### Exercise goal
Every record that follows needs to be written out again, exactly.

### Information supplied

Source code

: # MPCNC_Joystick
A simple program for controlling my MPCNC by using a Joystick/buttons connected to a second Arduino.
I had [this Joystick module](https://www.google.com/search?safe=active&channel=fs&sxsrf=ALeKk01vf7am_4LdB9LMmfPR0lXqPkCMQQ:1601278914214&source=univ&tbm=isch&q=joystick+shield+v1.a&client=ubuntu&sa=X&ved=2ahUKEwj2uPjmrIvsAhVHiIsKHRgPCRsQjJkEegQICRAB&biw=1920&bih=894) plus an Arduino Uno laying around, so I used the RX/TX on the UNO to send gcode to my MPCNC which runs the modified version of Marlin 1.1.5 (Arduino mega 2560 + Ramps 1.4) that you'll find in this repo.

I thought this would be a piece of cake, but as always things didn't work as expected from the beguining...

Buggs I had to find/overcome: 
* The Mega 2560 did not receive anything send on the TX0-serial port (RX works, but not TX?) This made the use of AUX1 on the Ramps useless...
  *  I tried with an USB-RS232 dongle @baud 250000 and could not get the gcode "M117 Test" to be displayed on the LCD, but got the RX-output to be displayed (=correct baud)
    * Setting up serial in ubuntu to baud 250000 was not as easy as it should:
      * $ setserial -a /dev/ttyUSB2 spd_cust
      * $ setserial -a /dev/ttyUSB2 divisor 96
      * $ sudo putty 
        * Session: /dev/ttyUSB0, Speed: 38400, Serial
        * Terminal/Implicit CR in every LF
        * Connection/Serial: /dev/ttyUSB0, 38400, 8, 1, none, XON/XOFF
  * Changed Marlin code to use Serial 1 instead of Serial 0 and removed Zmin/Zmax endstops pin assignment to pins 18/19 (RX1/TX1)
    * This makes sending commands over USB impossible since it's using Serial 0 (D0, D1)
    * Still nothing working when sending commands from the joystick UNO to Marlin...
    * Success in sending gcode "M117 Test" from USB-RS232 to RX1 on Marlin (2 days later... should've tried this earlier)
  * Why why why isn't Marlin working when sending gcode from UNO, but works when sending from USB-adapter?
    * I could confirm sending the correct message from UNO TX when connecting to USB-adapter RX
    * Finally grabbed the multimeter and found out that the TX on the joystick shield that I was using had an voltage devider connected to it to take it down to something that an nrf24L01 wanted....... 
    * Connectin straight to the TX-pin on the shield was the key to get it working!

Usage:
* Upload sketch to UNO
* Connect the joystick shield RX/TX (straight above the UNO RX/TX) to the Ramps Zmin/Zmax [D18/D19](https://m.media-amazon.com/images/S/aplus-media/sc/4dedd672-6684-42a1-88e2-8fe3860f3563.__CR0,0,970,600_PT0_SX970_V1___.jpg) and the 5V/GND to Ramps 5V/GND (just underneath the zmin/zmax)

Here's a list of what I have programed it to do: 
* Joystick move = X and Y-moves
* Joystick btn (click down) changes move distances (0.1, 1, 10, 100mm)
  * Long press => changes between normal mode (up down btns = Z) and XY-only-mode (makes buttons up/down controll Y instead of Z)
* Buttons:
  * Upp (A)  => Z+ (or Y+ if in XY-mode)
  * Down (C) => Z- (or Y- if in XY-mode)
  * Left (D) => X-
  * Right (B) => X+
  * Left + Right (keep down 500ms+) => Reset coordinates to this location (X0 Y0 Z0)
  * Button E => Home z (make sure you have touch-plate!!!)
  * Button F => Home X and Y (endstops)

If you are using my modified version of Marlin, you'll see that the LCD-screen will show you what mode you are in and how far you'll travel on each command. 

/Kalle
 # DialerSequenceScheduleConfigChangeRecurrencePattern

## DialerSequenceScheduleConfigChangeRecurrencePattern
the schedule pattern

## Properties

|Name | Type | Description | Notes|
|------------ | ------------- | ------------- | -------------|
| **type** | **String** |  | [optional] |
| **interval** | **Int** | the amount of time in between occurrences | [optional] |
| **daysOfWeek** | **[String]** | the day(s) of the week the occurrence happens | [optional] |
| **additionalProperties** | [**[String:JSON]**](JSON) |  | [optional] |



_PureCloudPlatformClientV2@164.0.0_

### Exercise solution
Source code

: # MPCNC_Joystick
A simple program for controlling my MPCNC by using a Joystick/buttons connected to a second Arduino.
I had [this Joystick module](https://www.google.com/search?safe=active&channel=fs&sxsrf=ALeKk01vf7am_4LdB9LMmfPR0lXqPkCMQQ:1601278914214&source=univ&tbm=isch&q=joystick+shield+v1.a&client=ubuntu&sa=X&ved=2ahUKEwj2uPjmrIvsAhVHiIsKHRgPCRsQjJkEegQICRAB&biw=1920&bih=894) plus an Arduino Uno laying around, so I used the RX/TX on the UNO to send gcode to my MPCNC which runs the modified version of Marlin 1.1.5 (Arduino mega 2560 + Ramps 1.4) that you'll find in this repo.

I thought this would be a piece of cake, but as always things didn't work as expected from the beguining...

Buggs I had to find/overcome: 
* The Mega 2560 did not receive anything send on the TX0-serial port (RX works, but not TX?) This made the use of AUX1 on the Ramps useless...
  *  I tried with an USB-RS232 dongle @baud 250000 and could not get the gcode "M117 Test" to be displayed on the LCD, but got the RX-output to be displayed (=correct baud)
    * Setting up serial in ubuntu to baud 250000 was not as easy as it should:
      * $ setserial -a /dev/ttyUSB2 spd_cust
      * $ setserial -a /dev/ttyUSB2 divisor 96
      * $ sudo putty 
        * Session: /dev/ttyUSB0, Speed: 38400, Serial
        * Terminal/Implicit CR in every LF
        * Connection/Serial: /dev/ttyUSB0, 38400, 8, 1, none, XON/XOFF
  * Changed Marlin code to use Serial 1 instead of Serial 0 and removed Zmin/Zmax endstops pin assignment to pins 18/19 (RX1/TX1)
    * This makes sending commands over USB impossible since it's using Serial 0 (D0, D1)
    * Still nothing working when sending commands from the joystick UNO to Marlin...
    * Success in sending gcode "M117 Test" from USB-RS232 to RX1 on Marlin (2 days later... should've tried this earlier)
  * Why why why isn't Marlin working when sending gcode from UNO, but works when sending from USB-adapter?
    * I could confirm sending the correct message from UNO TX when connecting to USB-adapter RX
    * Finally grabbed the multimeter and found out that the TX on the joystick shield that I was using had an voltage devider connected to it to take it down to something that an nrf24L01 wanted....... 
    * Connectin straight to the TX-pin on the shield was the key to get it working!

Usage:
* Upload sketch to UNO
* Connect the joystick shield RX/TX (straight above the UNO RX/TX) to the Ramps Zmin/Zmax [D18/D19](https://m.media-amazon.com/images/S/aplus-media/sc/4dedd672-6684-42a1-88e2-8fe3860f3563.__CR0,0,970,600_PT0_SX970_V1___.jpg) and the 5V/GND to Ramps 5V/GND (just underneath the zmin/zmax)

Here's a list of what I have programed it to do: 
* Joystick move = X and Y-moves
* Joystick btn (click down) changes move distances (0.1, 1, 10, 100mm)
  * Long press => changes between normal mode (up down btns = Z) and XY-only-mode (makes buttons up/down controll Y instead of Z)
* Buttons:
  * Upp (A)  => Z+ (or Y+ if in XY-mode)
  * Down (C) => Z- (or Y- if in XY-mode)
  * Left (D) => X-
  * Right (B) => X+
  * Left + Right (keep down 500ms+) => Reset coordinates to this location (X0 Y0 Z0)
  * Button E => Home z (make sure you have touch-plate!!!)
  * Button F => Home X and Y (endstops)

If you are using my modified version of Marlin, you'll see that the LCD-screen will show you what mode you are in and how far you'll travel on each command. 

/Kalle
 # DialerSequenceScheduleConfigChangeRecurrencePattern

## DialerSequenceScheduleConfigChangeRecurrencePattern
the schedule pattern

## Properties

|Name | Type | Description | Notes|
|------------ | ------------- | ------------- | -------------|
| **type** | **String** |  | [optional] |
| **interval** | **Int** | the amount of time in between occurrences | [optional] |
| **daysOfWeek** | **[String]** | the day(s) of the week the occurrence happens | [optional] |
| **additionalProperties** | [**[String:JSON]**](JSON) |  | [optional] |



_PureCloudPlatformClientV2@164.0.0_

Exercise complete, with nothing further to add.